───── Given records

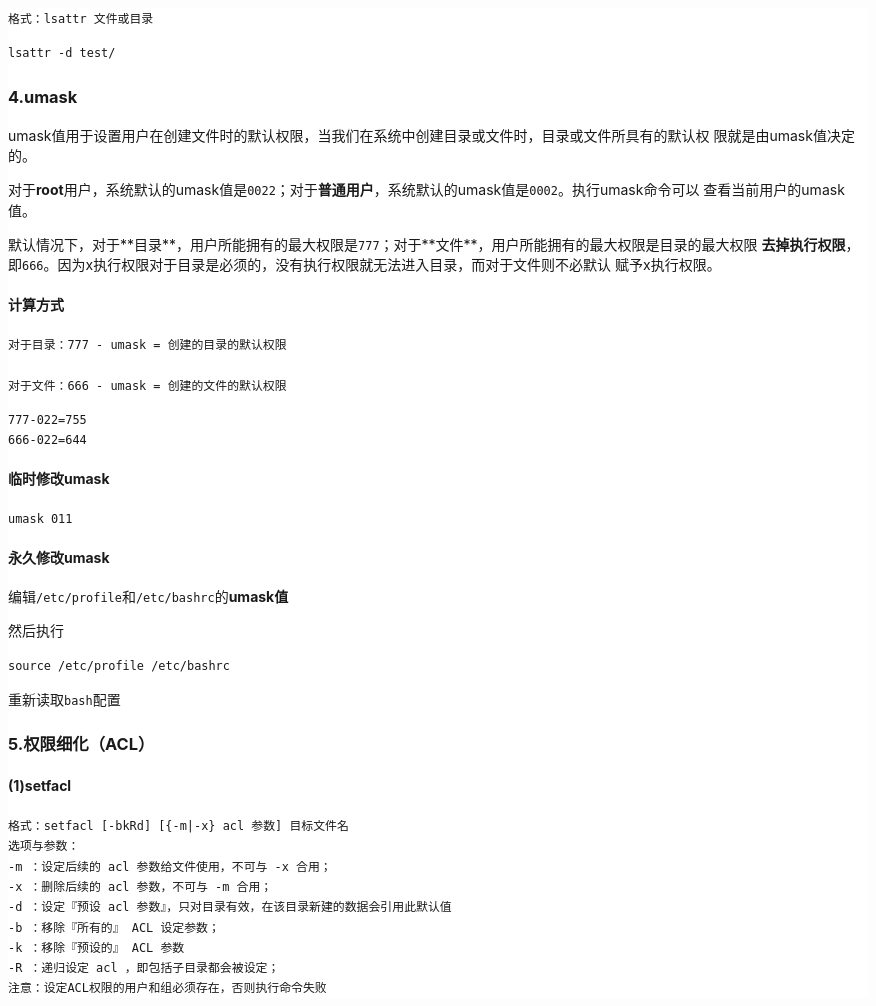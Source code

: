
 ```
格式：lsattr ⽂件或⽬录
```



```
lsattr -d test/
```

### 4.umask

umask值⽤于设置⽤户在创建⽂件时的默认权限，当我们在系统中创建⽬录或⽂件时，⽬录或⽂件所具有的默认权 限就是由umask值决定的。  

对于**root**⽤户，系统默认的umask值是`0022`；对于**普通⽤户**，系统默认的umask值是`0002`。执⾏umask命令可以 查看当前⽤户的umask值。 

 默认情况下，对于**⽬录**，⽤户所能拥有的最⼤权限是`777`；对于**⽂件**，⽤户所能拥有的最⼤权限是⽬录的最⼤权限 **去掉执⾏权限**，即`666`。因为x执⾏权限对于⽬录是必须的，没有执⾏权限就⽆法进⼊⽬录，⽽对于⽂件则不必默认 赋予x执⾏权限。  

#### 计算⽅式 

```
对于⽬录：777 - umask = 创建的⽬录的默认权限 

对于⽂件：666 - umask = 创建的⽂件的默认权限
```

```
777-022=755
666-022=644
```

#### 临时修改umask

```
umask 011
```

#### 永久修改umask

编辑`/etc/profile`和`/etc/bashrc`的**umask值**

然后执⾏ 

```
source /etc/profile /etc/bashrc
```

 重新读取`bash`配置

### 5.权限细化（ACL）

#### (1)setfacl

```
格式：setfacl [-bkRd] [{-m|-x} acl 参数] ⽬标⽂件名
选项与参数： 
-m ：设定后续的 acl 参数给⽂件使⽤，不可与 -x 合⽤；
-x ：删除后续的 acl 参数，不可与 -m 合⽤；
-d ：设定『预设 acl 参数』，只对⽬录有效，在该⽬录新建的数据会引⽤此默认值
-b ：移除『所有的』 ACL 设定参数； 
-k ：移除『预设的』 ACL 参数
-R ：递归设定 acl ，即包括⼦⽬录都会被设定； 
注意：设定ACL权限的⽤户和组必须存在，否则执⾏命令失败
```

──────────
───── Given records

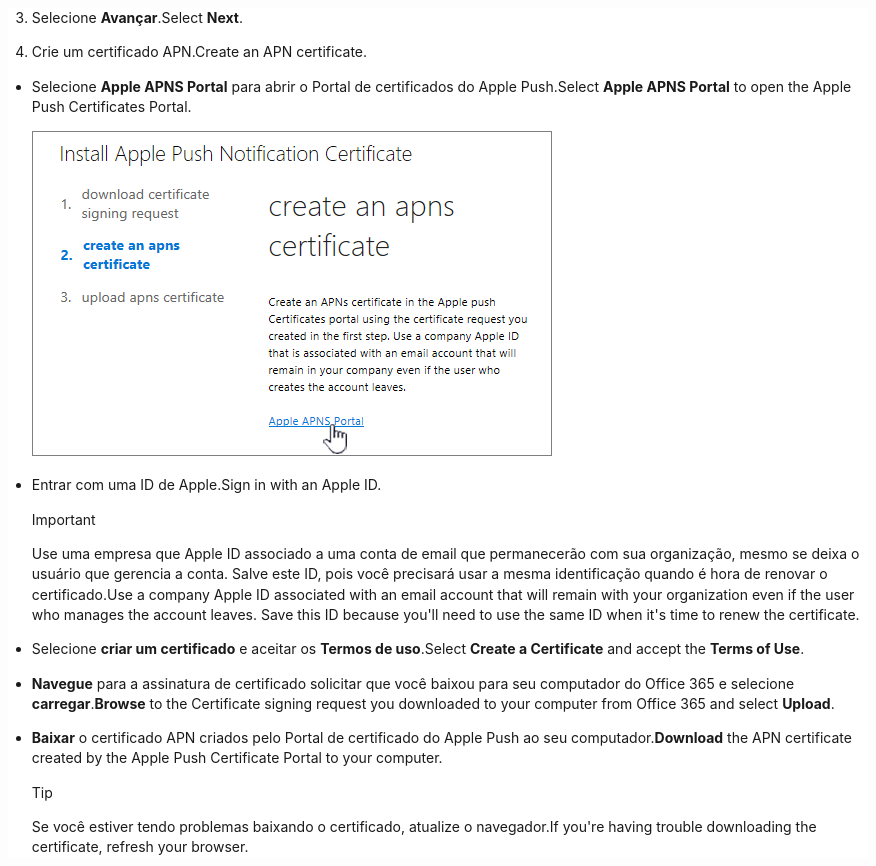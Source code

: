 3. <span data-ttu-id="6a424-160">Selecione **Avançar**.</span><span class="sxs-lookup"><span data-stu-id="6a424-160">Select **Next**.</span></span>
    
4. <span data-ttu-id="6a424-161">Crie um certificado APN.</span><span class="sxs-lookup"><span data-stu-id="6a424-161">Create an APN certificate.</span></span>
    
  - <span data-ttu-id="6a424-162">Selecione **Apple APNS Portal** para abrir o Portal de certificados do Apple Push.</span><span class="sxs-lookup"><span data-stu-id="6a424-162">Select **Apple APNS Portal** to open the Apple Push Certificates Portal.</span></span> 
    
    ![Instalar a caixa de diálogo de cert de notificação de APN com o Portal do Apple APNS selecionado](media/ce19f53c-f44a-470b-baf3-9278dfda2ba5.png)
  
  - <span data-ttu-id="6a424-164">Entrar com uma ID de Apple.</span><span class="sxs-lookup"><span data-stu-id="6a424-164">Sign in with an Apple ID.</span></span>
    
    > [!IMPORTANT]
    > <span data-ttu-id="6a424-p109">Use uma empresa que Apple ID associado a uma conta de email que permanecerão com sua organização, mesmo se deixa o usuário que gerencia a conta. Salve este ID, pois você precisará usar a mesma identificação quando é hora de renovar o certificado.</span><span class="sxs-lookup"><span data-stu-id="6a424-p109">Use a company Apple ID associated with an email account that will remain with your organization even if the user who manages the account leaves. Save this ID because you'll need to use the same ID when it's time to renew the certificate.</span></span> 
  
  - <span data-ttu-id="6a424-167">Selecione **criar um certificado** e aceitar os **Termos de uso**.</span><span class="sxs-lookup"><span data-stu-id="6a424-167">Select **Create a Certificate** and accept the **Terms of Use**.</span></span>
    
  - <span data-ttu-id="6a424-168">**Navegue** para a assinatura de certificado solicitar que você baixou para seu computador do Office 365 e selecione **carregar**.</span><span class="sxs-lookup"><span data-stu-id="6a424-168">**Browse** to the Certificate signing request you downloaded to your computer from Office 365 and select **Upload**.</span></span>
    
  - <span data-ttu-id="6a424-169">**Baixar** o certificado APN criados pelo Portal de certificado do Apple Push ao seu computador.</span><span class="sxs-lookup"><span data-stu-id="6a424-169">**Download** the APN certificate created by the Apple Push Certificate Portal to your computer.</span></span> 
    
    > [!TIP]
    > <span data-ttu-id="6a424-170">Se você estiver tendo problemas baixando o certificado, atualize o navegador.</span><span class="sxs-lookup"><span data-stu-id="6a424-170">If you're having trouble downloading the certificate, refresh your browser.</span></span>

──────────
───── Given records

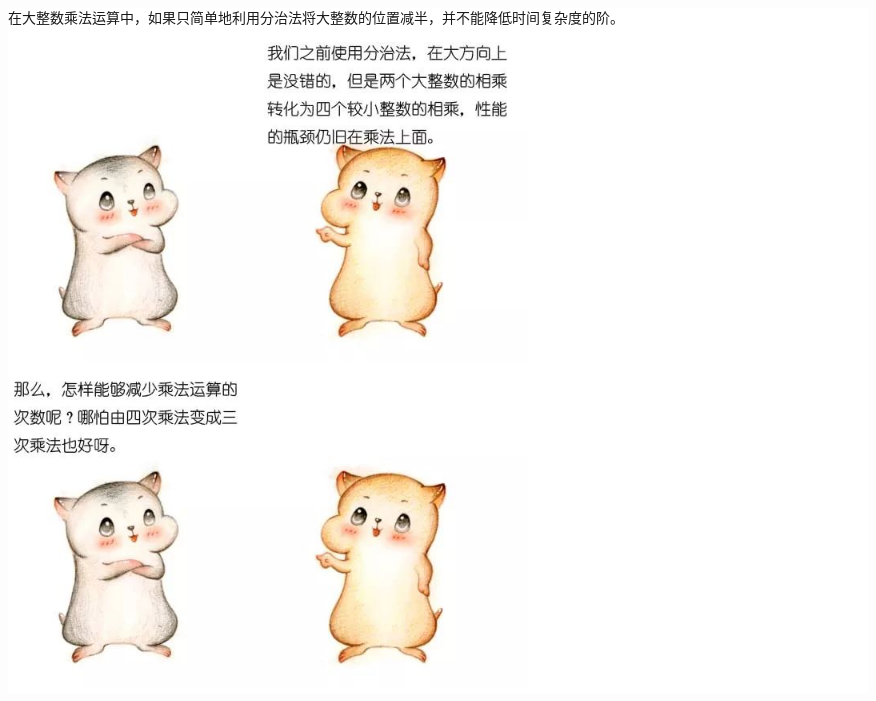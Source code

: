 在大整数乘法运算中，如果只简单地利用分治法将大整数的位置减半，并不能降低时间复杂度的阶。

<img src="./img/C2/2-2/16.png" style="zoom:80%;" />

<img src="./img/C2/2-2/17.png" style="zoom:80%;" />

──────────

Work required: The task calls for all lines in the entries that hold "with".

Solution to the problem:
  - <span data-ttu-id="6a424-164">Entrar com uma ID de Apple.</span><span class="sxs-lookup"><span data-stu-id="6a424-164">Sign in with an Apple ID.</span></span>
    > <span data-ttu-id="6a424-p109">Use uma empresa que Apple ID associado a uma conta de email que permanecerão com sua organização, mesmo se deixa o usuário que gerencia a conta. Salve este ID, pois você precisará usar a mesma identificação quando é hora de renovar o certificado.</span><span class="sxs-lookup"><span data-stu-id="6a424-p109">Use a company Apple ID associated with an email account that will remain with your organization even if the user who manages the account leaves. Save this ID because you'll need to use the same ID when it's time to renew the certificate.</span></span> 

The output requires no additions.